Our farm supplies about 50 restaurants, all of whom fall on some sort of continuum between charlatan and true blue. Several years ago we got so frustrated with the green washing (that's calling yourself green but not really doing anything with it) that we began posting what our restaurants purchased so people who saw our name on the chalk board in the establishment could have verification on our website. The backlash from restaurants was so threatening that we discontinued it: "You're not going to be my policeman!" the chefs angrily responded.
Too many buy a little bit from local and integrity farmers but then get most things from the industrial Sysco truck. That's just the nasty truth of the supposedly integrity food business. Buy enough to put the farm name up on the marquee, but then get most from conventional industrial sources. I'd say in general the restaurants our farm supplies are above average, but I couldn't prove it.
So it is with great pleasure and honor that I get to applaud one that's all in, and a recent convert, I might add: Primo Family Restaurant in Alexandria, Virginia, just outside Washington D.C. Owned by the Jim Nicopolous family, this 25-year Greek restaurant has become a true blue powerhouse in the greater D.C. area. As we say around here, "they've drunk the Kool-aid."
You can always tell when a restaurant makes the commitment to honesty because their orders go through the roof. Look, it doesn't take a rocket scientist to figure out that an 80-seat restaurant serves more than 10 chickens a week or 20 pounds of pork or 10 dozen eggs. To be sure, as farmers we're glad for every order, regardless of size. And some local-oriented restaurants are quite small. But having been in this business for decades, we have a pretty good sense of volume. We know what it takes to keep the lights on, how many covers get prepared each day, and sometimes the volume in compared to the covers is offensive to the notion that the walk is consistent with the talk.
Monday, Jan. 21 Teresa and I will be at Primo Family Restaurant, meeting and greeting patrons and explaining our farming techniques along with owner-chef Jim. These folks are buying whole cows, whole hogs, tons of chickens. I mean, this one restaurant could keep a farm like ours in business. That's the power of one that truly jumps all in for walk-talk consistency.

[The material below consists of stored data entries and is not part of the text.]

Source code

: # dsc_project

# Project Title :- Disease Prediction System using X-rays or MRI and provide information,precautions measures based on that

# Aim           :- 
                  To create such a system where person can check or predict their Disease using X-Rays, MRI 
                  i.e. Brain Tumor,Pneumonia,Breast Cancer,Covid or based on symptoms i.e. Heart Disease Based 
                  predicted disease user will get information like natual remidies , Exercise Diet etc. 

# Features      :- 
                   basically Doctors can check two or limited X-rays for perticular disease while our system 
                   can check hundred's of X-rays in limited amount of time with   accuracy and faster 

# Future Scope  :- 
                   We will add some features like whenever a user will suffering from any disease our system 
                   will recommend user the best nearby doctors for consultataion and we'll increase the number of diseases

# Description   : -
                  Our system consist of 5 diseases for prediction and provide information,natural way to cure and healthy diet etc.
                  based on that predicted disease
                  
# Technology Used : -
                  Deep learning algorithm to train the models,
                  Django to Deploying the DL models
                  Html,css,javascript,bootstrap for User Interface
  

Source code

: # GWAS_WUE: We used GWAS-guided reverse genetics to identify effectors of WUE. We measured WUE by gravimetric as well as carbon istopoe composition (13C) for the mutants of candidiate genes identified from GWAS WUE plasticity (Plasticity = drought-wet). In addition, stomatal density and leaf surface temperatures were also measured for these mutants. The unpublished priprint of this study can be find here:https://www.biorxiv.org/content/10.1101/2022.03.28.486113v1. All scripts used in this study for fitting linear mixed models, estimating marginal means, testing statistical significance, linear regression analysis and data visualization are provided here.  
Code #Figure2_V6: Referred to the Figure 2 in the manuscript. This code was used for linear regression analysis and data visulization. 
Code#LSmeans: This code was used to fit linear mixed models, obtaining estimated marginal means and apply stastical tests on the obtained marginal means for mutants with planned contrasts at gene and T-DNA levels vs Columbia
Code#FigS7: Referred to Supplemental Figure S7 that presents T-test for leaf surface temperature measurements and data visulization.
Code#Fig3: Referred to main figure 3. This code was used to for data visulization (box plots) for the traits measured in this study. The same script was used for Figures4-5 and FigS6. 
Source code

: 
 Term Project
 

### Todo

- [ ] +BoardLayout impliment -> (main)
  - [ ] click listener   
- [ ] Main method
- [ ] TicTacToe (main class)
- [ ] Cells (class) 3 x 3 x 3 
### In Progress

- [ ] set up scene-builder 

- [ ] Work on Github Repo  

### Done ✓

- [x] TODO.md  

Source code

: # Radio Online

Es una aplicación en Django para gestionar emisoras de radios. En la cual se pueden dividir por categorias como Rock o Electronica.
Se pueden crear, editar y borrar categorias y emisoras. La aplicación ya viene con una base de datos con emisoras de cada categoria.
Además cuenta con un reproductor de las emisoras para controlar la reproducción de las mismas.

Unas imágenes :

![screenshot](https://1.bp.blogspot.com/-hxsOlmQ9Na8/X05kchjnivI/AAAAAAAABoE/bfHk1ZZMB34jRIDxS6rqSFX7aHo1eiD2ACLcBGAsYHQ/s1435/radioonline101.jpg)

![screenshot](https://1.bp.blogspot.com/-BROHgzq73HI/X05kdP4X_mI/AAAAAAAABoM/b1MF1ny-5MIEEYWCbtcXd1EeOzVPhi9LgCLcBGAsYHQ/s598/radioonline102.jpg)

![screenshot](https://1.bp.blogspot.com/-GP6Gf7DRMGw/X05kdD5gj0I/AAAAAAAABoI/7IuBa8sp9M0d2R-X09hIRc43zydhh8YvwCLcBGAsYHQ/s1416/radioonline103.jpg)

If I've heard it once, I've heard it a hundred times: "but my price points won't let me do it." A restaurant expense budget is divided in thirds: ingredients, overhead, labor. Ingredient prices can double and only increase the cost of a plate by 25 percent. To put that in perspective, a dinner that sells for $20 will normally be divided this way: $5 ingredient; $5 overhead; $5 labor; $5 profit. If you double ingredients to $10, you've only added $5 to the plate so it moves from $20 to $25. I don't know anyone who would balk at a $5 upcharge to have the best ingredients in the world and enjoy participating in a restaurant's commitment to go all in.
When the army says they're "looking for a few good men," I say "we're looking for a few good restaurants." Patronizing pastured meat products from local sources is one of the litmus tests for a restaurant's commitment to integrity. I'd like to call out the most blatant charlatans we've dealt with, but this is a blog about a winner, and I hope everyone who can will patronize Primo Family Restaurant in Alexandria. Tell Jim I sent you.
Another true blue is Ivy Inn near Charlottesville. I'll post about them another day.
As a patron, how do you know if a restaurant is true blue?